Houdini


Grand Theatre, Blackpool

Bess (Evanna Lynch) and Theo (Stuart Brennan) Credit: Thierry Sewell
Harry Houdini (Jamie Nichols) Credit: Thierry Sewell

When this production throws off the chains that unfairly bind it then a fully-formed show might actually escape.

At the moment it is lacking the vital showmanship that you might think would naturally attach to the performance.

The story of the American escapologist is rich with dramatic, magical and even spectacular possibilities, and if someone sat down and wrote a libretto then you might even have a musical theatre hit on your hands, instead of a wordy play handcuffed by poor production values.

There’s no writer credited (and nor should there be!) but director Peter J Snee has evidently originated the production and recruited a competent-enough cast.

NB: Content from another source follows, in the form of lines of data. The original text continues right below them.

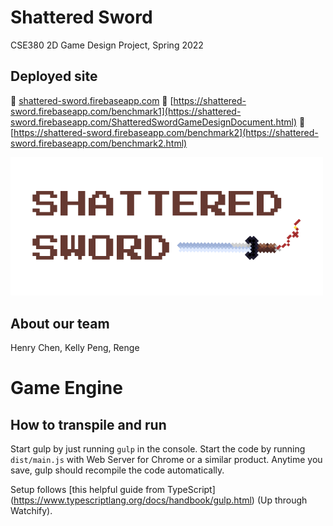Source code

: # Shattered Sword
CSE380 2D Game Design Project, Spring 2022

## Deployed site
:link: [shattered-sword.firebaseapp.com](https://shattered-sword.firebaseapp.com)
:link: [https://shattered-sword.firebaseapp.com/benchmark1](https://shattered-sword.firebaseapp.com/ShatteredSwordGameDesignDocument.html)
:link: [https://shattered-sword.firebaseapp.com/benchmark2](https://shattered-sword.firebaseapp.com/benchmark2.html)
<div style="text-align: left"><img width='500' alt='Shattered Sword' src='./public/GUI/Logo.png'></div>

## About our team
Henry Chen, Kelly Peng, Renge

# Game Engine
## How to transpile and run

Start gulp by just running `gulp` in the console. Start the code by running `dist/main.js` with Web Server for Chrome or a similar product. Anytime you save, gulp should recompile the code automatically.

Setup follows [this helpful guide from TypeScript] (https://www.typescriptlang.org/docs/handbook/gulp.html) (Up through Watchify).
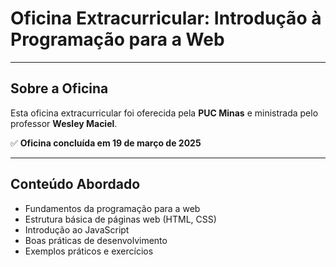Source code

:# Oficina Extracurricular: Introdução à Programação para a Web

---

## Sobre a Oficina

Esta oficina extracurricular foi oferecida pela **PUC Minas** e ministrada pelo professor **Wesley Maciel**.

✅ **Oficina concluída em 19 de março de 2025**

---

## Conteúdo Abordado

- Fundamentos da programação para a web  
- Estrutura básica de páginas web (HTML, CSS)  
- Introdução ao JavaScript  
- Boas práticas de desenvolvimento  
- Exemplos práticos e exercícios  
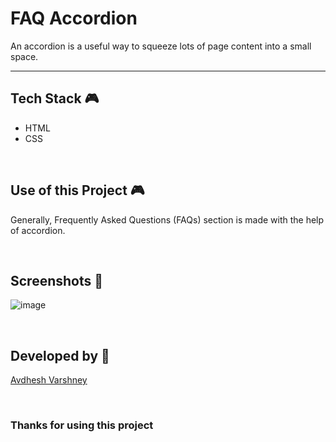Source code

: # FAQ Accordion

An accordion is a useful way to squeeze lots of page content into a small space.

--- 

## **Tech Stack 🎮**

- HTML
- CSS

<br>

## **Use of this Project 🎮**

Generally, Frequently Asked Questions (FAQs) section is made with the help of accordion.

<br>

## **Screenshots 📸**

![image](https://github.com/Vikash-8090-Yadav/Future.WebNet/assets/114330097/fd23f230-f197-4e8a-9e01-cce82229ed11)

<br>

## **Developed by 👦**

[Avdhesh Varshney](https://github.com/Avdhesh-Varshney)

<br>

### **Thanks for using this project**


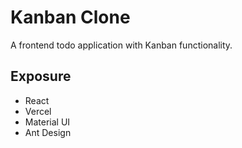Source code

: # Kanban Clone

A frontend todo application with Kanban functionality.

## Exposure
* React
* Vercel
* Material UI
* Ant Design

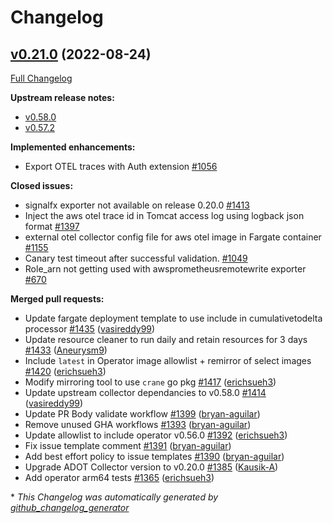 # Changelog

## [v0.21.0](https://github.com/aws-observability/aws-otel-collector/tree/v0.21.0) (2022-08-24)

[Full Changelog](https://github.com/aws-observability/aws-otel-collector/compare/v0.20.0...v0.21.0)

**Upstream release notes:**

- [v0.58.0](https://github.com/open-telemetry/opentelemetry-collector/releases/tag/v0.58.0)
- [v0.57.2](https://github.com/open-telemetry/opentelemetry-collector/releases/tag/v0.57.2)

**Implemented enhancements:**

- Export OTEL traces with Auth extension [\#1056](https://github.com/aws-observability/aws-otel-collector/issues/1056)

**Closed issues:**

- signalfx exporter not available on release 0.20.0 [\#1413](https://github.com/aws-observability/aws-otel-collector/issues/1413)
- Inject the aws otel trace id in Tomcat access log using logback json format [\#1397](https://github.com/aws-observability/aws-otel-collector/issues/1397)
- external otel collector config file for aws otel image in Fargate container [\#1155](https://github.com/aws-observability/aws-otel-collector/issues/1155)
- Canary test timeout after successful validation.  [\#1049](https://github.com/aws-observability/aws-otel-collector/issues/1049)
- Role\_arn not getting used with awsprometheusremotewrite exporter [\#670](https://github.com/aws-observability/aws-otel-collector/issues/670)

**Merged pull requests:**

- Update fargate deployment template to use include in cumulativetodelta processor [\#1435](https://github.com/aws-observability/aws-otel-collector/pull/1435) ([vasireddy99](https://github.com/vasireddy99))
- Update resource cleaner to run daily and retain resources for 3 days [\#1433](https://github.com/aws-observability/aws-otel-collector/pull/1433) ([Aneurysm9](https://github.com/Aneurysm9))
- Include `latest` in Operator image allowlist + remirror of select images [\#1420](https://github.com/aws-observability/aws-otel-collector/pull/1420) ([erichsueh3](https://github.com/erichsueh3))
- Modify mirroring tool to use `crane` go pkg [\#1417](https://github.com/aws-observability/aws-otel-collector/pull/1417) ([erichsueh3](https://github.com/erichsueh3))
- Update upstream collector dependancies to v0.58.0 [\#1414](https://github.com/aws-observability/aws-otel-collector/pull/1414) ([vasireddy99](https://github.com/vasireddy99))
- Update PR Body validate workflow [\#1399](https://github.com/aws-observability/aws-otel-collector/pull/1399) ([bryan-aguilar](https://github.com/bryan-aguilar))
- Remove unused GHA workflows [\#1393](https://github.com/aws-observability/aws-otel-collector/pull/1393) ([bryan-aguilar](https://github.com/bryan-aguilar))
- Update allowlist to include operator v0.56.0 [\#1392](https://github.com/aws-observability/aws-otel-collector/pull/1392) ([erichsueh3](https://github.com/erichsueh3))
- Fix issue template comment [\#1391](https://github.com/aws-observability/aws-otel-collector/pull/1391) ([bryan-aguilar](https://github.com/bryan-aguilar))
- Add best effort policy to issue templates [\#1390](https://github.com/aws-observability/aws-otel-collector/pull/1390) ([bryan-aguilar](https://github.com/bryan-aguilar))
- Upgrade ADOT Collector version to v0.20.0 [\#1385](https://github.com/aws-observability/aws-otel-collector/pull/1385) ([Kausik-A](https://github.com/Kausik-A))
- Add operator arm64 tests [\#1365](https://github.com/aws-observability/aws-otel-collector/pull/1365) ([erichsueh3](https://github.com/erichsueh3))



\* *This Changelog was automatically generated by [github_changelog_generator](https://github.com/github-changelog-generator/github-changelog-generator)*
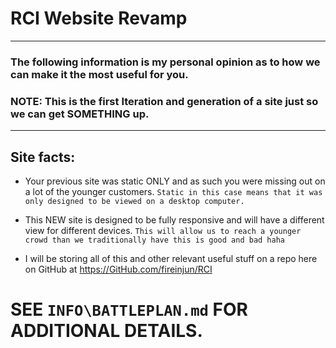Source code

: # RCI Website Revamp

----
### The following information is my personal opinion as to how we can make it the most useful for you.


### NOTE: This is the first Iteration and generation of a site just so we can get SOMETHING up.

----
## Site facts:

* Your previous site was static ONLY and as such you were missing out on a lot of the younger customers.
	 `Static in this case means that it was only designed to be viewed on a desktop computer.`

* This NEW site is designed to be fully responsive and will have a different view for different devices.
	`This will allow us to reach a younger crowd than we traditionally have this is good and bad haha`

* I will be storing all of this and other relevant useful stuff on a repo here on GitHub at https://GitHub.com/fireinjun/RCI












# SEE `INFO\BATTLEPLAN.md` FOR ADDITIONAL DETAILS.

Jamie Nichols, in the title role, makes a smooth showman, and Stuart Brennan, as his under-achieving brother Theo, brings some animated attempt to convey the slow decline of a character doomed to dwell in his sibling’s shadow.

It is this domestic duel that is at the heart of Houdini and would provide enough melodrama for a musical. Instead the Theo role is over-written, while Houdini and his wife Bess (Evanna Lynch) get little upon which to build their characters.

The magic tricks and escapology stunts are performed in a self-conscious and unconvincing fashion. What should prove to be the climax of the first act, a death-defying escape from a water-filled tank, becomes a dimly-lit and smoke-logged damp squib.

But then scene changes and the lighting design are all slow and awkward, even after a fortnight into the run. A belated attempt at comedy caricature, or even a confused attempt to summon Houdini from the grave—at the show’s climax—again hint at innate possibilities for fun or even spectacle.

As it is, an ornately-intimate theatre like the Grand looked like a stage too big for this production in its current form. At the moment it’s a studio-sized idea that needs some nurturing.

Touring to Swansea, Windsor and Dublin.